Out of pencils and pens again? Me too.
Our official position at BrokeTeacher.com is that you should not spend your paycheck on your job. That includes buying a million pencils. You should pay down your debt instead. Nothing’ll take you down faster than pens and pencils. One simple “Yes,” followed by a pen is like a drop of blood in an ocean of sharks, or taking a bite of an apple in a forest full of starving bears.
It can only end badly.
So, what’s a broke teacher to do?
We surveyed broke teachers about the best places they know for stealing pencils and pens and resupplying their stash. Here is what we found:
Be a convention crasher
Walk into a random convention. No one will question you if you look and act the part.
Say, “Hey, it’s been forever since I saw you at that meeting.” Of course they didn’t see you, but they won’t admit it.
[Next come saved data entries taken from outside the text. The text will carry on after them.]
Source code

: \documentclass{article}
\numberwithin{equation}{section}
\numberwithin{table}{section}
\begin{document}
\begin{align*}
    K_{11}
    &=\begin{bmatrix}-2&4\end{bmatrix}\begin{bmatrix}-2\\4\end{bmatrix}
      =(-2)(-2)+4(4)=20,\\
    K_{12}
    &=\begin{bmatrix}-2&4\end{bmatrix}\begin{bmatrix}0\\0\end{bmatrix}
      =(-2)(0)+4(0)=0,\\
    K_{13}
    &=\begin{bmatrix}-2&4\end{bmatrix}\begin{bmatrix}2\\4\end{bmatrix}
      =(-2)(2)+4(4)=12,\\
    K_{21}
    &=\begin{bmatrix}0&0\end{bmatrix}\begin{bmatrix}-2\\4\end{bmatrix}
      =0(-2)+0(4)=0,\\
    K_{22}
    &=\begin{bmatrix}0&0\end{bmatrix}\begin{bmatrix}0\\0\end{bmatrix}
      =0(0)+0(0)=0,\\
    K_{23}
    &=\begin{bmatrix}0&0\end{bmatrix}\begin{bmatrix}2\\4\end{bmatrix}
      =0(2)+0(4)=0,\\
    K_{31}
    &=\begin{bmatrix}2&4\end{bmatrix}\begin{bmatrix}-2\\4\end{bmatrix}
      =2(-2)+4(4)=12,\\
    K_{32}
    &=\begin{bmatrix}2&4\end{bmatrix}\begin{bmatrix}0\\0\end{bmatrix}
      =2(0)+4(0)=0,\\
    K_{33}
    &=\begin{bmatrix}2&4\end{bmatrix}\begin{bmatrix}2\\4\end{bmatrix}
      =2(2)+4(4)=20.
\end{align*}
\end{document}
Use your conversations to work your way around the room, picking up every hotel pen you see. Don’t get greedy and go for the little notebooks. They’re too bulky and you’ll get outed like an old lady who took one too many sugar packets from the diner.
Don’t worry–the real business people don’t want hotel pens. They buy snooty pens and come with a million gadgets. They probably don’t need a pen at all. If you get caught, confess. Let a tear drop from your eye. Real conference attendees will feel sorry for you, and make arrangements for their assistants to send you all the pens they don’t use from their office.
Go to the doctors, and conveniently leave with all the pens on the clipboard. Double-check the office window, because there’s usually a cup full of them there. Take those, too. Just remember to wipe them with an antibacterial wipe–doctors offices are places for sick people.
If you do end up getting sick, return to the doctors. They will have refilled the pen cups and clipboards. Don’t leave those behind!
Once I got a handful of Viagra pens. I figured my students would appreciate them very much.
Getting pens from the doctor’s office only works if you have an appointment. Don’t make an appointment for the purpose of restocking pens. The cost of the copay is more than the cost of pens.
EdCamps and EdTech Conferences
EdCamps are professional development days where teachers gather and share tech ideas that work. It’s about tech, so again, pens aren’t that necessary. You might as well take them. Entrepreneurs set up booths at edtech conferences. This is like winning the pen lottery. If you go home empty-handed, it’s completely your fault!
At really big conferences, you can count on the fact most people “networked” the night before, which means they aren’t feeling very well the next morning of the conference. That leaves a ton of unguarded pens and pencils everywhere.
Banks and Post Offices
It’s the 21st Century. It’s true you never have to go to a bank or post office in person. Banking is online–heck, my bank’s a plane ride away–and companies like Shyp come to you! Still, there’s a good reason for going to the bank and post office…they have pens!
Sure, they’re chained to the counter, because lots of other broke teachers get the same idea, but if you’re really quiet and carry the right tools–say, a small jewelry metal cutter–you can unchain the pen from the counter with as little of the ball-chain attached as possible.
Whenever you see a pen in your school with a bank ball-chain, you’ll have all the evidence you need to call that student out for stealing your pen.
Invite in recruiters
One guidance counselor surveyed for this article said, “The best place for pencils is the military, hands down.” She invites recruiters in just for the pens.
Recruiters bring stickers, water bottles, and pens by the truckload. The same government who spent millions trying to develop a pen that writes in space while Russians used a pencil has tax dollars to spare for marketing and recruiting materials.
I’m proud of my Marine Corps pencils. They make me feel like a true patriotic American at times of great political strife.
The National Guard brings pencils by the boxful, and they set up a rock wall. While students are busy having fun, teachers wipe the government clean of every pencil in sight.
I hope the recruiter doesn’t read this, because he might get those bank chains. Then this’ll take Seal Team Five and a Half to replenish the pens.
Guidance also admits to scheduling blood drives–they also come with pens, and notes that some colleges and test companies produce pens that are also highlighters, too. That’s high budget right there!
Golf tournaments and bowling alleys
You don’t want to simply restock your pencils and pens–you want to KEEP them in your classroom. Getting golf pencils is the surest way to do that. If you get golf pencils, kids will NEVER walk off with them. Nobody wants a golf pencil–even a golfer. They’re a pain to write with and they look shameful to boot.
While some feel the lack of eraser is a sign you won’t make a mistake, no one wants a two-inch pencil you that isn’t even sharpened in the right shape. Get these, and your life will be complete. You will never need to go on a pencil hunt again!